Di una cosa voglio particolarmente pregare il mio benevolo lettore: che consideri quanto ho qui esposto una mera esercitazione. Non oserei infatti sostenere una tesi che fosse insufficientemente congruente all’opinione accettata da tutta la Chiesa, ai cui insegnamenti — lo ribadisco solennemente — mi rimetto senza riserve, senza doppiezza e devotissimamente.

Se Adamo non fosse il primo uomo?
Rosario Diana «Il Denaro» 05-08-2006
Nato nel 1594 a Bordeaux da una famiglia ugonotta appartenente alla nobiltà di toga, trasferitosi a Parigi verso il 1630, Isaac La Peyrère nel 1655 pubblicò anonimo e senza indicazione di luogo ed editore — in realtà ad Amsterdam, dove si trovava "al servizio degli eserciti mercenari spagnoli del principe di Condé" (S. Zoli, Il preadamitismo di Isaac La Peyrère nell’età previchiana e il libertinismo europeo del Seicento, in questo "Bollettino" XXI (1991), p. 62) — un libro che conteneva due suoi scritti latini: il primo — quello di cui ci stiamo occupando, finora mai tradotto in italiano — più esile, intitolato Praeadamitae sive Exercitatio super Versibus duodecimo, decimotertio, et decimoquarto, capitis quinti Epistulae D. Pauli ad Romanos, quibus inducuntur Primi Homines ante Adamum conditi [I preadamiti, ovvero Esercitazione sui versetti dodicesimo, tredicesimo e quattordicesimo del capitolo quinto dell’Epistola ai Romani del divino Paolo, versetti nei quali si introducono i primi uomini creati prima di Adamo: testo edito in italiano nel 2004, con testo latino a fronte, a cura di G. Lucchesini e P. Totaro, Macerata, Quodlibet]; il secondo, più ponderoso, intitolato Systema theologicum ex Praeadamitarum hypothesi, un titolo ambizioso certo (Systema), ma che con ragionata e ragionevole prudenza attribuiva all’idea di un mondo preadamitico un carattere ipotetico (hypothesi); così come quello della prima opera, con non minore e non meno comprensibile prudenza, voleva ricordare al lettore che il lavoro era stato scritto a puro "scopo di esercitazione".

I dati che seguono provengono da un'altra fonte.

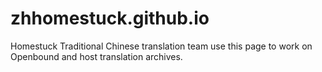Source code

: # zhhomestuck.github.io
Homestuck Traditional Chinese translation team use this page to work on Openbound and host translation archives.
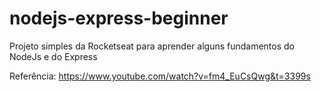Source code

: # nodejs-express-beginner
Projeto simples da Rocketseat para aprender alguns fundamentos do NodeJs e do Express

Referência: https://www.youtube.com/watch?v=fm4_EuCsQwg&t=3399s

Tutte queste premure non erano fuori luogo, se pensiamo che l’Exercitatio, pubblicata dopo aver conosciuto una circolazione manoscritta quasi ventennale, incorse nella condanna dell’autorità religiosa e civile. L’autore conobbe il rigore dell’Inquisizione spagnola: fu, infatti, arrestato ed imprigionato a Bruxelles — a quel tempo sottoposta al governo della Spagna — e considerato un "epigono" di Giordano Bruno (cfr. S. Zoli, Il preadamitismo…, cit., p. 63); ma, privo della tempra e del coraggio del Nolano e temendo un annoso processo dall’esito per lui tragico, ben presto abiurò le tesi preadamitiche e la sua fede calvinista, abbracciando il cattolicesimo.
Non è escluso, inoltre, che alla base dell’espulsione di Spinoza dalla Sinagoga nel 1656 ci possa essere l’"influenza diretta esercitata dai temi trattati da La Peyrère" (P. Totaro, introduzione al volume, p. XXII).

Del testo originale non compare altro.